Diego no sabía que la rabia de Pedro Alfonso no tenía que ver con el dinero, sino con la desaparición de un par de ojos azules.
BAILARINA: CAPITULO 9
EL hombre de la chaqueta a cuadros se acercó a ella en cuanto entró en Spike's la noche del martes.
—¿Es usted la señorita Deedee Divine?
—Sí —respondió Paula. No era el primero que quería contratarla para bailar en otro lugar—. Pero por ahora no puedo aceptar más trabajo.
Su respuesta pareció asombrar al hombre.
—Éste lo aceptará —dijo el hombre y le dio un sobre.
Observó cómo se marchaba y miró el sobre. Tenía el membrete de un bufete de abogados. Le dieron escalofríos, pero lo abrió resueltamente.
Era una amenaza. La denunciarían ante los tribunales si, en un plazo de treinta días, no reembolsaba la suma de dinero que había obtenido por medios fraudulentos.
Utilizando la jerga legal, le comunicaban que Pedro Alfonso entendía que ella, mediante un contrato verbal, había aceptado la suma de cuatrocientos mil dólares a cambio de que pusiera fin a su compromiso con Roberto Goodrich. En vista de que tal compromiso nunca había existido, el contrato verbal se declaraba nulo. Por lo tanto se la requería para que devolviera la suma de dinero. Si no lo hacía en el plazo de un mes, la denunciarían por fraude. La carta estaba firmada por Diego Collins.
Paula sintió rabia, culpabilidad y temor.
La culpa de todo la tenía Pedro Alfonso. Ella no le había pedido nada: estaba sola, inmersa en sus asuntos, tratando de resolver sus propios problemas, y entonces apareció él, acusándola de seducir a su precioso sobrino y ofreciéndole una compensación por no casarse con él. Ni más ni menos.
Había sido él el que había mencionado la compensación. A ella ni siquiera se le había pasado por la cabeza.
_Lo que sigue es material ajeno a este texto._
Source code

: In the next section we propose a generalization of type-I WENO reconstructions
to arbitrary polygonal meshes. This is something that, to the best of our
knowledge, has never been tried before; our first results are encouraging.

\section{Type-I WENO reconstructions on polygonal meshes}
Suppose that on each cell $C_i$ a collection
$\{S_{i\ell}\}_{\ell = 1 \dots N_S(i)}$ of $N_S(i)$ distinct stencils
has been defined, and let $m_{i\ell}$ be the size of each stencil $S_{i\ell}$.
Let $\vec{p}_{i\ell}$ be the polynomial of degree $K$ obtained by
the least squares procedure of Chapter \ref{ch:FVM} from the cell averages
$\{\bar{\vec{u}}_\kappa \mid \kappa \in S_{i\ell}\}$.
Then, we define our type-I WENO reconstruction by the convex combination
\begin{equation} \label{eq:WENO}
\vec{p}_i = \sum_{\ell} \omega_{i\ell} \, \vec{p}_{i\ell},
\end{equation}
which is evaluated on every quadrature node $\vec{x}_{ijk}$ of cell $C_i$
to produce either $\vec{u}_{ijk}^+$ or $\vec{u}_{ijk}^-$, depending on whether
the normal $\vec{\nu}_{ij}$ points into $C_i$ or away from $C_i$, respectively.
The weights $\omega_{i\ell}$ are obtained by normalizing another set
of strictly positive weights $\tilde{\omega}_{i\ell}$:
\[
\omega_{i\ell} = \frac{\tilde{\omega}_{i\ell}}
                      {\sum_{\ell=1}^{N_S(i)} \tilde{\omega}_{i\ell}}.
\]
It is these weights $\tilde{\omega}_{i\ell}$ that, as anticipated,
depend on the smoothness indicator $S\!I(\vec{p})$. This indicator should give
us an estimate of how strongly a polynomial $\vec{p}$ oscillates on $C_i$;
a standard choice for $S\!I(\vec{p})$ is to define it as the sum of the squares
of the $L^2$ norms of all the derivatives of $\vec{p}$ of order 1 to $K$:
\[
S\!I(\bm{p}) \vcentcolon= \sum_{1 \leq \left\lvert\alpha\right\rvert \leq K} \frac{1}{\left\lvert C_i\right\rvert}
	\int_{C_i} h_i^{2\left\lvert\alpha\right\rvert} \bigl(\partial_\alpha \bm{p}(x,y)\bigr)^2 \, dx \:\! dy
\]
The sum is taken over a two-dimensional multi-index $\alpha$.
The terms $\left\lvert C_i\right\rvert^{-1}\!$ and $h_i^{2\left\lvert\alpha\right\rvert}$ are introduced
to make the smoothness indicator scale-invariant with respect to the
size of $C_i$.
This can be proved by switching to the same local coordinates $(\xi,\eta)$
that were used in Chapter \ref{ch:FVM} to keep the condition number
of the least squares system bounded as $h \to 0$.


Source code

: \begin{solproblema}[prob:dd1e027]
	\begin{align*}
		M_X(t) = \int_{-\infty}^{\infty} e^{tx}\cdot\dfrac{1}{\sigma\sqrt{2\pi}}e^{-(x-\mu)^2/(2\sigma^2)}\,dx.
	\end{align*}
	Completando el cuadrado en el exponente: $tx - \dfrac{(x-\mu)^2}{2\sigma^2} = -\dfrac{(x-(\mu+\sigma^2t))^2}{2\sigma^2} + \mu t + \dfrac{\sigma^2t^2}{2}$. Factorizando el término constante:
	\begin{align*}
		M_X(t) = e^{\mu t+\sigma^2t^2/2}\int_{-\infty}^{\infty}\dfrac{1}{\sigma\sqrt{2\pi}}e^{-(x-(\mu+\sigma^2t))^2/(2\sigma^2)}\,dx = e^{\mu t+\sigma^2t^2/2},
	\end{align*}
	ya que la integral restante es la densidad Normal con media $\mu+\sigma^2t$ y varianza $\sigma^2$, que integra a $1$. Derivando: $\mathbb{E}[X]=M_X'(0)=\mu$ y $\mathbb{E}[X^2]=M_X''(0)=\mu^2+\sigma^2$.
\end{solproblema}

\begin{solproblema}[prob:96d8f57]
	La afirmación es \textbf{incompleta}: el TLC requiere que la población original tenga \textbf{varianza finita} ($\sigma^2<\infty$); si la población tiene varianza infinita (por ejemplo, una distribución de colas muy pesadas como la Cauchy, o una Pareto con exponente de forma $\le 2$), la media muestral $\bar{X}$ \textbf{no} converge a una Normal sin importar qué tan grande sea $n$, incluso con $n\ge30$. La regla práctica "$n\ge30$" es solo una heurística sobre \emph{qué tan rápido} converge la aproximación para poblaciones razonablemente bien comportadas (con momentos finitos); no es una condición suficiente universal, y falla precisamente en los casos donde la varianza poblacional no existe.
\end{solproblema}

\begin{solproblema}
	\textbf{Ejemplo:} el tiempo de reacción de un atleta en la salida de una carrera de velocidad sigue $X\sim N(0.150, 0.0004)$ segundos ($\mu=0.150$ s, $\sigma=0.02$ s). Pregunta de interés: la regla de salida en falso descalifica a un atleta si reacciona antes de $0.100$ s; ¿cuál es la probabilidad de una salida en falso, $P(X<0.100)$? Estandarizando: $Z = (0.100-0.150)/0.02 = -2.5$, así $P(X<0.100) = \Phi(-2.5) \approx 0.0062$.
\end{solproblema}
«Sí, pero te aferraste a ella en cuanto la mencionó», se dijo. «¿Y qué podía hacer si él me ofreció la posibilidad de obtener tanto dinero cuando mamá lo necesitaba? Me alegro de haberlo hecho y volvería a hacerlo otra vez. ¡Sin duda!»
Pero, ¿qué sucedería a continuación? El fraude era un delito castigado con la cárcel. «No puedo ir a la cárcel. Perdería mi trabajo. ¿Y qué sería de mi madre?»
Volvió a mirar la carta. Iba dirigida a la señorita Deedee Divine, Spikes Bar. Pedro Alfonso no sabía su nombre verdadero, ni dónde vivía. Ojalá su madre no hubiera insistido para que fuera al bar a preguntarle a Vashti si tenía el amuleto de la buena suerte que había perdido la noche que se desmayó.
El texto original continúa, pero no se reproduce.